The courses in this learning community will explore perspectives in the natural sciences, the social sciences, and the humanities, asking how representations of our world can be both matters of fact and matters of fiction.

group of three faculty members; two seated, one standing

Patty DeWinstanley, DeSales Harrison, and Todd Ganson collaborate in Matters of Fact, Matters of Fiction cluster.

Photo credit: Jennifer Manna

Matters of Fact, Matters of Fiction

Offered fall 2017
Open to first-year students

What do debates about free will, the waggle-dance of honey bees, and a poem by Sylvia Plath have in common? They each invite questions about how we represent the world around us and within our minds. The courses in this learning community will treat some of these questions from perspectives in the natural sciences, the social sciences, and the humanities, asking how representations of our world can be both matters of fact and matters of fiction.
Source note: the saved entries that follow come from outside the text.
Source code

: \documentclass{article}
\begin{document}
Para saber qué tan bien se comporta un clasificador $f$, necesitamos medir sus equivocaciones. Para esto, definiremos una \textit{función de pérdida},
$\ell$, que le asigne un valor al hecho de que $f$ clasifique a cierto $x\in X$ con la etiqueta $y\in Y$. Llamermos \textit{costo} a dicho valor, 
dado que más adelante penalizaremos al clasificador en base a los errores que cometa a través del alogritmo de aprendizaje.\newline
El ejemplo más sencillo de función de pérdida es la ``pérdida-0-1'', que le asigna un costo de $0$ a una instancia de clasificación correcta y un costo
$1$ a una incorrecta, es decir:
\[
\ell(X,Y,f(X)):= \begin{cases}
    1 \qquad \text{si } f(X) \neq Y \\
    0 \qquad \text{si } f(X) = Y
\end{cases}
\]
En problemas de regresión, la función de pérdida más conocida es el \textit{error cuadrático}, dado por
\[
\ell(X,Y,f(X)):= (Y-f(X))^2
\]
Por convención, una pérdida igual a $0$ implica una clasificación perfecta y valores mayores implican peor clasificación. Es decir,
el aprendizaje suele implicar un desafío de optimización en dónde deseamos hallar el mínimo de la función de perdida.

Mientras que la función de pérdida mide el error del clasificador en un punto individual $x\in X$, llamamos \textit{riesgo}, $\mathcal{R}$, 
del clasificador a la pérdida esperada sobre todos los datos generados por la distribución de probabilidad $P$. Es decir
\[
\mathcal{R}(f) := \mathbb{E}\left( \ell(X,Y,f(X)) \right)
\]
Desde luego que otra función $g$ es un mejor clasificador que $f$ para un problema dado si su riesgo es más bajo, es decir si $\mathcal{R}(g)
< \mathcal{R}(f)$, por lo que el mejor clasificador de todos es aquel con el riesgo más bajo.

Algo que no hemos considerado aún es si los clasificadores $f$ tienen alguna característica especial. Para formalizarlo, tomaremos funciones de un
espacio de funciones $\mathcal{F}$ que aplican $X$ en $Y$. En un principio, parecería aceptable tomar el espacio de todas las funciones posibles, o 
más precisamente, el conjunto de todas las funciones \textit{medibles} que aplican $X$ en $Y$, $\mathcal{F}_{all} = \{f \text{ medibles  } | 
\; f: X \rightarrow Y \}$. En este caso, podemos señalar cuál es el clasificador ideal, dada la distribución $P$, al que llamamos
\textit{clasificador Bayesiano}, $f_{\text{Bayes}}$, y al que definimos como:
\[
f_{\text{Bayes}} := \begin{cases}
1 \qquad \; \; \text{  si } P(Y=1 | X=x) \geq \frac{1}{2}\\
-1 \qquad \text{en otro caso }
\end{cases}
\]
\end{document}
• The Science of Thinking about Thinking will explore how the disciplines of anthropology, computer science, neuroscience, psychology, and philosophy can work together to understand consciousness, free will, and creativity.

• Representation and Reality will investigate the ways in which human and non-human animals make and exchange representations about inner and outer states of affairs.

• Objects and Apparitions will ask how lyric poems can seem at once fictional and factual, objective and subjective.

Each course will seek to build the skills and expertise appropriate to its own methods, but will assume that no full account of our central questions can be made without understanding how other disciplines approach these problems.

PHIL 209 and either FYSP 044 or FYSP 084 are required for enrollment in the learning community.


Instructors

Course instructors for this learning community are Professor of Psychology Patty DeWinstanley, Associate Professor of English DeSales Harrison, and Professor of Philosophy Todd Ganson.

Matters of Fact, Matters of Fiction will help students use their skills and subject knowledge to understand how other disciplines approach these problems.

Todd Ganson, instructor

PHIL 209 Representation and Reality
Meets Monday, Wednesday, and Friday, 11 am, 4 credit hours; enrollment limit 30.

Required as a part of  Matters of Fact, Matters of Fiction cluster.

This course explores the notion of representation, which figures centrally in the behavioral sciences and the arts. Scientists routinely explain behavior by determining a creature’s viewpoint on reality—the way the creature represents the world.

How do scientists determine a creature’s subjective point of view and how do they arrive at an objective viewpoint on reality from which representational accuracy can be assessed?

In discussions of art since Plato, representational art has been thought to exploit the boundary between reality and representation, between fact and fiction. How does representational art blur the lines between matters of fact and matters of fiction?

Patty deWinstanley, instructor

First-Year Seminar 084: The Science of Thinking about Thinking 
Meets Tuesday and Thursday, 3 pm, 4 credit hours; enrollment limit 15.

Required as a part of Matters of Fact, Matters of Fiction cluster. Must also enroll in PHIL 209.

Our awareness, understanding, and control of our perceptions, memory, thinking, and reasoning are central to our ability to distinguish between matters of fact and matters of fiction.  Some of the questions that we will consider are the following: What is knowledge? What is consciousness? What is free will?  How much control do we have over our consciousness and our free will?  What is creativity and can we know about and control the processes that lead to creative performance? And, do non-human animals and machines have metacognition?

DeSales Harrison, instructor

First-Year Seminar 044: Objects and Apparitions
Meets Monday, Wednesday, and Friday, 10 am, 4 credit hours; enrollment limit 15.

Required as a part of  Matters of Fact, Matters of Fiction cluster. Must also enroll in PHIL 209.

Poems have traditionally understood themselves to be matters of fact and matters of fiction at the same time. The word “poem” comes from the Greek for “made thing.” As a made thing, a poem is an object, but it is also a representation, often of subjective experience.

Because they are works of imagination, we think of them as made up, or fictional. This course considers poetry as a rich domain in which to examine the relation between art objects and subjective experience. What roles will objectivity and subjectivity play as we learn to “make sense” of poems?